Martin Luther was born in Eisleben on November 10, 1483. He was descended from the peasantry, a fact in which he took great pride. His father was a copper miner in the mining area of Mansfeld—but humble as he was, he determined to procure a sound education for his children. Thus, Luther received a Brethren of the Common Life education at Mansfeld, Magdeburg, and Eisenach. In 1501, he enrolled at the University of Erfurt, receiving his undergraduate degree in 1502 and his master's degree in 1505. He then intended to study law, as his father wished. But in the summer of 1505, he suddenly abandoned his studies, sold his books, and entered the Augustinian monastery in Erfurt. The decision surprised his friends and appalled his father. Later in life, Luther explained it by recalling several brushes with death making him astutely aware of the fleeting character of life. Luther made his profession as a monk following year and was ordained as a priest the year after that.
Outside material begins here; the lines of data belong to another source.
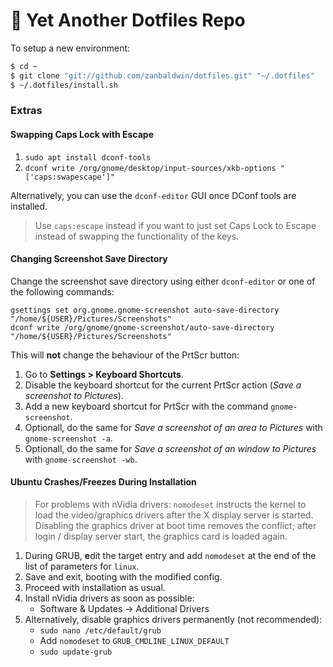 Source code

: # :book: Yet Another Dotfiles Repo

To setup a new environment:

```bash
$ cd ~
$ git clone "git://github.com/zanbaldwin/dotfiles.git" "~/.dotfiles"
$ ~/.dotfiles/install.sh
```

### Extras

#### Swapping Caps Lock with Escape

1. `sudo apt install dconf-tools`
2. `dconf write /org/gnome/desktop/input-sources/xkb-options "['caps:swapescape']"`

Alternatively, you can use the `dconf-editor` GUI once DConf tools are installed.

> Use `caps:escape` instead if you want to just set Caps Lock to Escape instead
> of swapping the functionality of the keys.

#### Changing Screenshot Save Directory

Change the screenshot save directory using either `dconf-editor` or one of the following commands:

```
gsettings set org.gnome.gnome-screenshot auto-save-directory "/home/${USER}/Pictures/Screenshots"
dconf write /org/gnome/gnome-screenshot/auto-save-directory "/home/${USER}/Pictures/Screenshots"
```

This will **not** change the behaviour of the PrtScr button:

1. Go to **Settings > Keyboard Shortcuts**.
2. Disable the keyboard shortcut for the current PrtScr action (_Save a screenshot to Pictures_).
3. Add a new keyboard shortcut for PrtScr with the command `gnome-screenshot`.
4. Optionall, do the same for _Save a screenshot of an area to Pictures_ with `gnome-screenshot -a`.
5. Optionall, do the same for _Save a screenshot of an window to Pictures_ with `gnome-screenshot -wb`.

<!-- See: https://blog.aamnah.com/ubuntu/change-default-screenshot-save-location -->

#### Ubuntu Crashes/Freezes During Installation

> For problems with nVidia drivers: `nomodeset` instructs the kernel to load the
> video/graphics drivers after the X display server is started. Disabling the graphics
> driver at boot time removes the conflict; after login / display server start, the
> graphics card is loaded again.

1. During GRUB, **e**dit the target entry and add `nomodeset` at the end of the list of parameters for `linux`.
2. Save and exit, booting with the modified config.
3. Proceed with installation as usual.
4. Install nVidia drivers as soon as possible:
   - Software & Updates &rarr; Additional Drivers
5. Alternatively, disable graphics drivers permanently (not recommended):
   - `sudo nano /etc/default/grub`
   - Add `nomodeset` to `GRUB_CMDLINE_LINUX_DEFAULT`
   - `sudo update-grub`
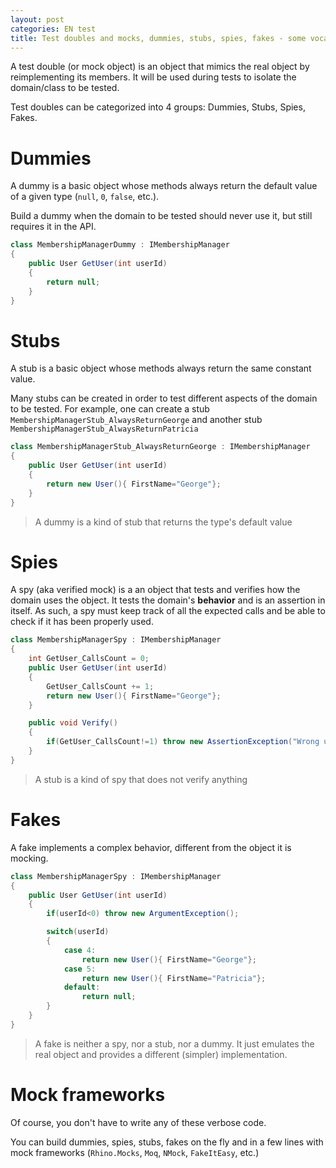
 ```yaml
---
layout: post
categories: EN test
title: Test doubles and mocks, dummies, stubs, spies, fakes - some vocabulary
---
```


A test double (or mock object) is an object that mimics the real object by reimplementing its members. It will be used during tests to isolate the domain/class to be tested.

Test doubles can be categorized into 4 groups: Dummies, Stubs, Spies, Fakes.

# Dummies
A dummy is a basic object whose methods always return the default value of a given type (`null`, `0`, `false`, etc.).

Build a dummy when the domain to be tested should never use it, but still requires it in the API.

```csharp
class MembershipManagerDummy : IMembershipManager
{
	public User GetUser(int userId)
	{
		return null;
	}
}
```

# Stubs
A stub is a basic object whose methods always return the same constant value.

Many stubs can be created in order to test different aspects of the domain to be tested.
For example, one can create a stub `MembershipManagerStub_AlwaysReturnGeorge` and another stub `MembershipManagerStub_AlwaysReturnPatricia`

```csharp
class MembershipManagerStub_AlwaysReturnGeorge : IMembershipManager
{
	public User GetUser(int userId)
	{
		return new User(){ FirstName="George"};
	}
}
```

> A dummy is a kind of stub that returns the type's default value

# Spies
A spy (aka verified mock) is a an object that tests and verifies how the domain uses the object. It tests the domain's **behavior** and is an assertion in itself.
As such, a spy must keep track of all the expected calls and be able to check if it has been properly used.

```csharp
class MembershipManagerSpy : IMembershipManager
{
	int GetUser_CallsCount = 0;
	public User GetUser(int userId)
	{
		GetUser_CallsCount += 1;
		return new User(){ FirstName="George"};
	}

	public void Verify()
	{
		if(GetUser_CallsCount!=1) throw new AssertionException("Wrong usage");
	}
}
```

> A stub is a kind of spy that does not verify anything

# Fakes
A fake implements a complex behavior, different from the object it is mocking.

```csharp
class MembershipManagerSpy : IMembershipManager
{
	public User GetUser(int userId)
	{
		if(userId<0) throw new ArgumentException();

		switch(userId)
		{
			case 4:
				return new User(){ FirstName="George"};
			case 5:
				return new User(){ FirstName="Patricia"};
			default:
				return null;
		}
	}
}
```

> A fake is neither a spy, nor a stub, nor a dummy.
> It just emulates the real object and provides a different (simpler) implementation.

# Mock frameworks
Of course, you don't have to write any of these verbose code.

You can build dummies, spies, stubs, fakes on the fly and in a few lines with mock frameworks (`Rhino.Mocks`, `Moq`, `NMock`, `FakeItEasy`, etc.)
After his ordination, Luther was asked to study theology in order to become a professor at one of the many new German universities. The following year he was assigned by Johann von Staupitz, vicar-general of the Augustinians and a friend and counselor, to the University of Wittenberg which had been founded just six years earlier. He was to give introductory lectures in moral philosophy. Two years later, he had the opportunity to visit Rome and was shocked by the worldliness of the Roman clergy.
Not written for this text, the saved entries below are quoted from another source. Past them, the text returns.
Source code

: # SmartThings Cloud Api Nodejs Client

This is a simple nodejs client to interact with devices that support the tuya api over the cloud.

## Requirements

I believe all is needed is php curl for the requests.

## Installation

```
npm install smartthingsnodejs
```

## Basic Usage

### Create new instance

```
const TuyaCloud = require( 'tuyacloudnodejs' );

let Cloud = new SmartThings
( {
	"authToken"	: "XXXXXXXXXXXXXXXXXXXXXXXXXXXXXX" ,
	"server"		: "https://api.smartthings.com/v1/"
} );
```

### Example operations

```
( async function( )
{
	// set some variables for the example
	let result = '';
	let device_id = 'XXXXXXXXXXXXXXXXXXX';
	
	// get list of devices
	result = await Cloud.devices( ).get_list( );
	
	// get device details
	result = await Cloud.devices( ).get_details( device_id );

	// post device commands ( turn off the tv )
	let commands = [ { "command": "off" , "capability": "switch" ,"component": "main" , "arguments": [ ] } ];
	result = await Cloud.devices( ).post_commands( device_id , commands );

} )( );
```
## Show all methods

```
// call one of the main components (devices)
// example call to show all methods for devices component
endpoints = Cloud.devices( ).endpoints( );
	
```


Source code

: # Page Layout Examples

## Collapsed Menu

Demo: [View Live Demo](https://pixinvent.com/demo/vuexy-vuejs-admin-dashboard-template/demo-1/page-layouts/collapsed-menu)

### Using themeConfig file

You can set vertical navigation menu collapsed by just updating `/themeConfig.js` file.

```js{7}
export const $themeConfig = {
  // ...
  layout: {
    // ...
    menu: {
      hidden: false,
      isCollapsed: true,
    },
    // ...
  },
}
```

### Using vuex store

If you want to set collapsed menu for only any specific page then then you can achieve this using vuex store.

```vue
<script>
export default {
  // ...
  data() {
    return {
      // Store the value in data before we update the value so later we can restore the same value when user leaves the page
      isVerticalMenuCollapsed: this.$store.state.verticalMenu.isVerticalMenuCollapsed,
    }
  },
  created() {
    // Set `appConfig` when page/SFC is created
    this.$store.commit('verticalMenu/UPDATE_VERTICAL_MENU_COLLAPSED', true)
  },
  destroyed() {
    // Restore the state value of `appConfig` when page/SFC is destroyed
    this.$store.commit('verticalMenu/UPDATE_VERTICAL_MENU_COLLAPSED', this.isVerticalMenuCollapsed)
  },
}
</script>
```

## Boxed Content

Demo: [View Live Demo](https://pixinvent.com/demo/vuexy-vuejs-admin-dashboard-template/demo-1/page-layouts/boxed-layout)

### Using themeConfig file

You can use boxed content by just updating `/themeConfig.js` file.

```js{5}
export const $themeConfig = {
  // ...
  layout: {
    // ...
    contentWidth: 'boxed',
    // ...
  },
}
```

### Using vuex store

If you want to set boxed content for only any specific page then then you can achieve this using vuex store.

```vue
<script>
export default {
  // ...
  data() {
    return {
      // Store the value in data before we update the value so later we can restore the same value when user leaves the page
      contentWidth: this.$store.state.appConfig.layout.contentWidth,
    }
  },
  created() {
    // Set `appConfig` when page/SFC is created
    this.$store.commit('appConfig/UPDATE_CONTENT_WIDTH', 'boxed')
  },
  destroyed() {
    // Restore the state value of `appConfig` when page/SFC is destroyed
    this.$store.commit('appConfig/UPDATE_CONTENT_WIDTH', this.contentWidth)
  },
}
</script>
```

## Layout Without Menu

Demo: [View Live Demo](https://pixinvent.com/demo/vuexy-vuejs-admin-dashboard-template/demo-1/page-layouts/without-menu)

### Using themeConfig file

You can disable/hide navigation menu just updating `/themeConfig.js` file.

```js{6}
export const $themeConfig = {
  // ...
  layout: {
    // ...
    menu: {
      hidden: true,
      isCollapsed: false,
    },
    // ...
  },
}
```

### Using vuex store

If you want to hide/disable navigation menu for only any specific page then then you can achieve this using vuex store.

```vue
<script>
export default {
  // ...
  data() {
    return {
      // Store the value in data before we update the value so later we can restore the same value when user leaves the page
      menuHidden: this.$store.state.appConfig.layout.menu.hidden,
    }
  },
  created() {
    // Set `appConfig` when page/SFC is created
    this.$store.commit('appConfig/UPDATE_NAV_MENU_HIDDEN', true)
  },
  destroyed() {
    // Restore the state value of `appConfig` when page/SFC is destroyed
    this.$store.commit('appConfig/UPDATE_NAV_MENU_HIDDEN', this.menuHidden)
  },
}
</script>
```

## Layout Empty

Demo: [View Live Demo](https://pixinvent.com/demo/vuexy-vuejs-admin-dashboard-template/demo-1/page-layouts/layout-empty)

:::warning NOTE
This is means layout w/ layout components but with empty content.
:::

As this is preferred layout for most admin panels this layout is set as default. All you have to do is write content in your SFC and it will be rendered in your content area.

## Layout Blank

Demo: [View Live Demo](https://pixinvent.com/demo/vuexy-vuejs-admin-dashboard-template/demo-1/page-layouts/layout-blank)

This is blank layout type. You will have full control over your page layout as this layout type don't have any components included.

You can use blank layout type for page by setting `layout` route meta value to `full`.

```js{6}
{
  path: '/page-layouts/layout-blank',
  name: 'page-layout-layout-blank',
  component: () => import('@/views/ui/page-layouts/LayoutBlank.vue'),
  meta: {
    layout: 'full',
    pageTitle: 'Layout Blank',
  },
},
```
Increasingly concerned about corruption within the church—both material and spiritual—Luther suddenly became a public and controversial figure when he published his Ninety-Five Theses, on this day in 1517. They were supremely academic in character—Latin propositions opposing the manner in which indulgences were being sold to raise money for the construction of Saint Peter's in Rome. The Theses caused great excitement and were immediately translated into German and widely distributed. Luther's spirited defense and further development of his position through public university debates in Wittenberg and other cities resulted in an investigation by the Roman Curia that led to his condemnation three years later and his excommunication a year after that in 1521. Summoned to appear before Emperor Charles V at the Diet of Worms in April 1521, he was asked before the assembled secular and ecclesiastical rulers to recant. He refused firmly, asserting that he would have to be convinced by Scripture and clear reason in order to do so, “Here I stand, I can do no other.”
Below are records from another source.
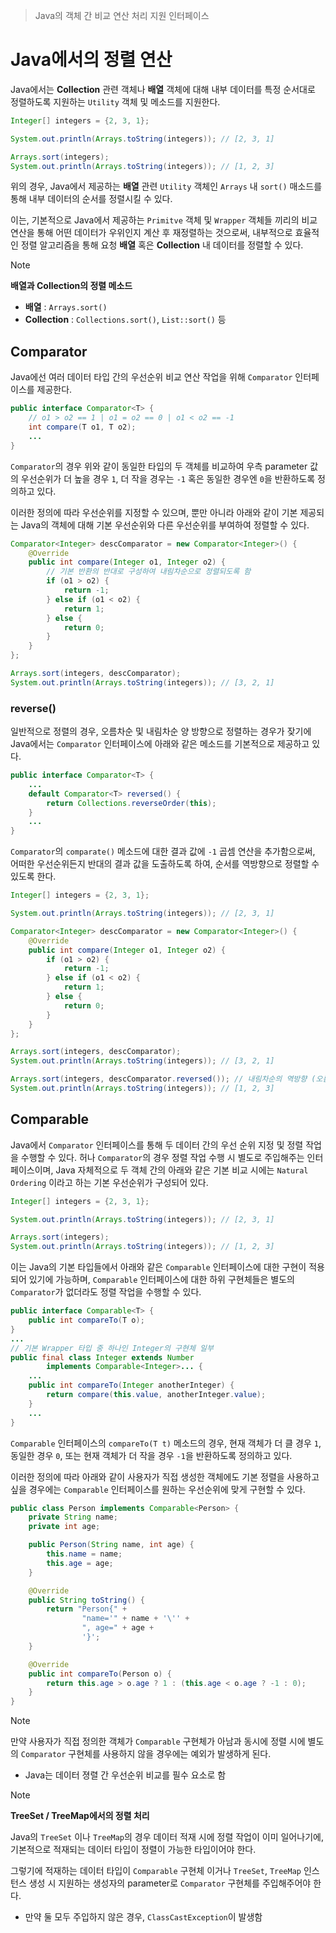 > Java의 객체 간 비교 연산 처리 지원 인터페이스

# Java에서의 정렬 연산
Java에서는 **Collection** 관련 객체나 **배열** 객체에 대해 내부 데이터를 특정 순서대로 정렬하도록 지원하는 `Utility` 객체 및 메소드를 지원한다.

```java
Integer[] integers = {2, 3, 1};

System.out.println(Arrays.toString(integers)); // [2, 3, 1]

Arrays.sort(integers);
System.out.println(Arrays.toString(integers)); // [1, 2, 3]
```

위의 경우, Java에서 제공하는 **배열** 관련 `Utility` 객체인 `Arrays` 내 `sort()` 매소드를 통해 내부 데이터의 순서를 정렬시킬 수 있다.

이는, 기본적으로 Java에서 제공하는 `Primitve` 객체 및 `Wrapper` 객체들 끼리의 비교 연산을 통해 어떤 데이터가 우위인지 계산 후 재정렬하는 것으로써, 내부적으로 효율적인 정렬 알고리즘을 통해 요청 **배열** 혹은 **Collection** 내 데이터를 정렬할 수 있다.

> [!NOTE]
> **배열과 Collection의 정렬 메소드**
> - **배열** : `Arrays.sort()`
> - **Collection** : `Collections.sort()`, `List::sort()` 등
## Comparator
Java에선 여러 데이터 타입 간의 우선순위 비교 연산 작업을 위해 `Comparator` 인터페이스를 제공한다.

```java
public interface Comparator<T> {
	// o1 > o2 == 1 | o1 = o2 == 0 | o1 < o2 == -1
    int compare(T o1, T o2);
	...
}
```

`Comparator`의 경우 위와 같이 동일한 타입의 두 객체를 비교하여 우측 parameter 값의 우선순위가 더 높을 경우 `1`, 더 작을 경우는 `-1` 혹은 동일한 경우엔 `0`을 반환하도록 정의하고 있다.

이러한 정의에 따라 우선순위를 지정할 수 있으며, 뿐만 아니라 아래와 같이 기본 제공되는 Java의 객체에 대해 기본 우선순위와 다른 우선순위를 부여하여 정렬할 수 있다.
```java
Comparator<Integer> descComparator = new Comparator<Integer>() {
    @Override
    public int compare(Integer o1, Integer o2) {
	    // 기본 반환의 반대로 구성하여 내림차순으로 정렬되도록 함
        if (o1 > o2) {
            return -1;
        } else if (o1 < o2) {
            return 1;
        } else {
            return 0;
        }
    }
};

Arrays.sort(integers, descComparator);
System.out.println(Arrays.toString(integers)); // [3, 2, 1]
```
### reverse()
일반적으로 정렬의 경우, 오름차순 및 내림차순 양 방향으로 정렬하는 경우가 잦기에 Java에서는 `Comparator` 인터페이스에 아래와 같은 메소드를 기본적으로 제공하고 있다.

```java
public interface Comparator<T> {
	...
	default Comparator<T> reversed() {
        return Collections.reverseOrder(this);
    }
	...
}
```

`Comparator`의 `comparate()` 메소드에 대한 결과 값에 `-1` 곱셈 연산을 추가함으로써, 어떠한 우선순위든지 반대의 결과 값을 도출하도록 하여, 순서를 역방향으로 정렬할 수 있도록 한다.

```java
Integer[] integers = {2, 3, 1};

System.out.println(Arrays.toString(integers)); // [2, 3, 1]

Comparator<Integer> descComparator = new Comparator<Integer>() {
    @Override
    public int compare(Integer o1, Integer o2) {
        if (o1 > o2) {
            return -1;
        } else if (o1 < o2) {
            return 1;
        } else {
            return 0;
        }
    }
};

Arrays.sort(integers, descComparator);
System.out.println(Arrays.toString(integers)); // [3, 2, 1]

Arrays.sort(integers, descComparator.reversed()); // 내림차순의 역방향 (오름차순)
System.out.println(Arrays.toString(integers)); // [1, 2, 3]
```

## Comparable
Java에서 `Comparator` 인터페이스를 통해 두 데이터 간의 우선 순위 지정 및 정렬 작업을 수행할 수 있다. 허나 `Comparator`의 경우 정렬 작업 수행 시 별도로 주입해주는 인터페이스이며, Java 자체적으로 두 객체 간의 아래와 같은 기본 비교 시에는 `Natural Ordering` 이라고 하는 기본 우선순위가 구성되어 있다.
```java
Integer[] integers = {2, 3, 1};

System.out.println(Arrays.toString(integers)); // [2, 3, 1]

Arrays.sort(integers);
System.out.println(Arrays.toString(integers)); // [1, 2, 3]
```

이는 Java의 기본 타입들에서 아래와 같은 `Comparable` 인터페이스에 대한 구현이 적용되어 있기에 가능하며, `Comparable` 인터페이스에 대한 하위 구현체들은 별도의 `Comparator`가 없더라도 정렬 작업을 수행할 수 있다.

```java
public interface Comparable<T> {
	public int compareTo(T o);
}
...
// 기본 Wrapper 타입 중 하나인 Integer의 구현체 일부
public final class Integer extends Number
        implements Comparable<Integer>... {
	...
	public int compareTo(Integer anotherInteger) {
        return compare(this.value, anotherInteger.value);
    }
	...
}
```
`Comparable` 인터페이스의 `compareTo(T t)` 메소드의 경우, 현재 객체가 더 클 경우 `1`, 동일한 경우 `0`, 또는 현재 객체가 더 작을 경우 `-1`을 반환하도록 정의하고 있다.

이러한 정의에 따라 아래와 같이 사용자가 직접 생성한 객체에도 기본 정렬을 사용하고 싶을 경우에는 `Comparable` 인터페이스를 원하는 우선순위에 맞게 구현할 수 있다.
```java
public class Person implements Comparable<Person> {
    private String name;
    private int age;

    public Person(String name, int age) {
        this.name = name;
        this.age = age;
    }

    @Override
    public String toString() {
        return "Person{" +
                "name='" + name + '\'' +
                ", age=" + age +
                '}';
    }

    @Override
    public int compareTo(Person o) {
        return this.age > o.age ? 1 : (this.age < o.age ? -1 : 0);
    }
}

```

> [!NOTE]
> 만약 사용자가 직접 정의한 객체가 `Comparable` 구현체가 아남과 동시에 정렬 시에 별도의 `Comparator` 구현체를 사용하지 않을 경우에는 예외가 발생하게 된다.
> - Java는 데이터 졍렬 간 우선순위 비교를 필수 요소로 함

> [!NOTE]
> **TreeSet / TreeMap에서의 정렬 처리**
> 
> Java의 `TreeSet` 이나 `TreeMap`의 경우 데이터 적재 시에 정렬 작업이 이미 일어나기에, 기본적으로 적재되는 데이터 타입이 정렬이 가능한 타입이어야 한다.
> 
> 그렇기에 적재하는 데이터 타입이 `Comparable` 구현체 이거나 `TreeSet`, `TreeMap` 인스턴스 생성 시 지원하는 생성자의 parameter로 `Comparator` 구현체를 주입해주어야 한다.
> - 만약 둘 모두 주입하지 않은 경우, `ClassCastException`이 발생함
Condemned by the emperor, Luther was spirited away by his prince, the elector Frederick the Wise of Saxony, and kept in hiding at Wartburg Castle. There he began his translation of the New Testament from the original Greek into German, a seminal contribution to the development of a standard German language. Disorders in Wittenberg caused by some of his more extreme followers forced his return to the city in March 1521, and he restored peace through a series of sermons.
By that time, it was clear that the protesting churches—or the Protestants, as they came to be called—would not succeed in reforming the whole church as Luther had wished, and so they established a new ecclesiastical structure rooted in the idea of the three Solas: Sola Scriptura (Scripture Alone), Sola Gratia (Grace Alone), and Sola Fide (Faith Alone). Thus was born the Reformation. Soli Deo Gloria!